Friday , November 16 2018


Larger than microgreens, baby-greens are plants that have developed at least their first set of true leaves or more, but the number of species grown as baby-green is way smaller. Usually, the plants used to obtain baby-greens are lettuce and other salad greens.

Plants grown for baby-greens are started in the same way as those cultivated for adult-greens, though you will not need as much space between plants if growing exclusively for baby-greens. A growing medium that is well-drained and rich in organic matter ia a good base for most greens. Sow the seeds in large and shallow trays, with drainage holes in the bottom.


Once the seeds begin to germinate, moderate watering but do not allow plants to dry out. Once the true leaves start to form, the plants will need good amounts of water but will not tolerate drought well. Keep soil moist, but not too soggy as this will promote root rot.

Harvest your greens when they reach about 15 cm tall, use scissors to trim them back. Just grab a clump of greens with one hand and cut them off 2-3 cm above the soil line.

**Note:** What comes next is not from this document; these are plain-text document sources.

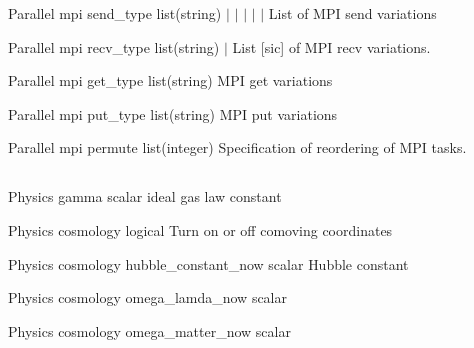 \documentclass{article}
\begin{document}
\Parameter
{Parallel}
{mpi}
{send\_type}
{list(string)}
{  $|$  $|$  $|$  $|$  $|$ }
{List of MPI send variations}
{}
{}

\Parameter
{Parallel}
{mpi}
{recv\_type}
{list(string)} 	
{ $|$ }
{List [sic] of MPI recv variations.} 
{}
{}

\Parameter
{Parallel}
{mpi}
{get\_type}
{list(string)}
{}
{MPI get variations}
{}
{}

\Parameter
{Parallel}
{mpi}
{put\_type}
{list(string)}
{}
{MPI put variations}
{}
{}

\Parameter
{Parallel}
{mpi}
{permute}
{list(integer)}
{}
{Specification of reordering of MPI tasks. }
{}
{}

\subsection{}

\Parameter
{Physics}
{}
{gamma}
{scalar}
{}
{ideal gas law constant}
{}
{}

\Parameter
{Physics}
{}
{cosmology}
{logical}
{}
{Turn on or off comoving coordinates}
{}
{}

\Parameter
{Physics}
{cosmology}
{hubble\_constant\_now}
{scalar}
{}
{Hubble constant}
{}
{}

\Parameter
{Physics}
{cosmology}
{omega\_lamda\_now}
{scalar}
{}
{}
{}
{}

\Parameter
{Physics}
{cosmology}
{omega\_matter\_now}
{scalar}
{}
{}
{}
{}
\end{document}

For a steady supply of greens, sow seeds every two weeks or so throughout the growing season. Any sunny and warm place will do. If the weather is too hot, take them away from the window and find a more sheltered place. If you have enough patience, you can get a second crop from the same set of plants, although it may not be as rich as the first harvest. For this is it better to feed your plant with an all-purpose fertilizer to help promote new growth, but always avoid applying the fertilizer directly to plant or leaves.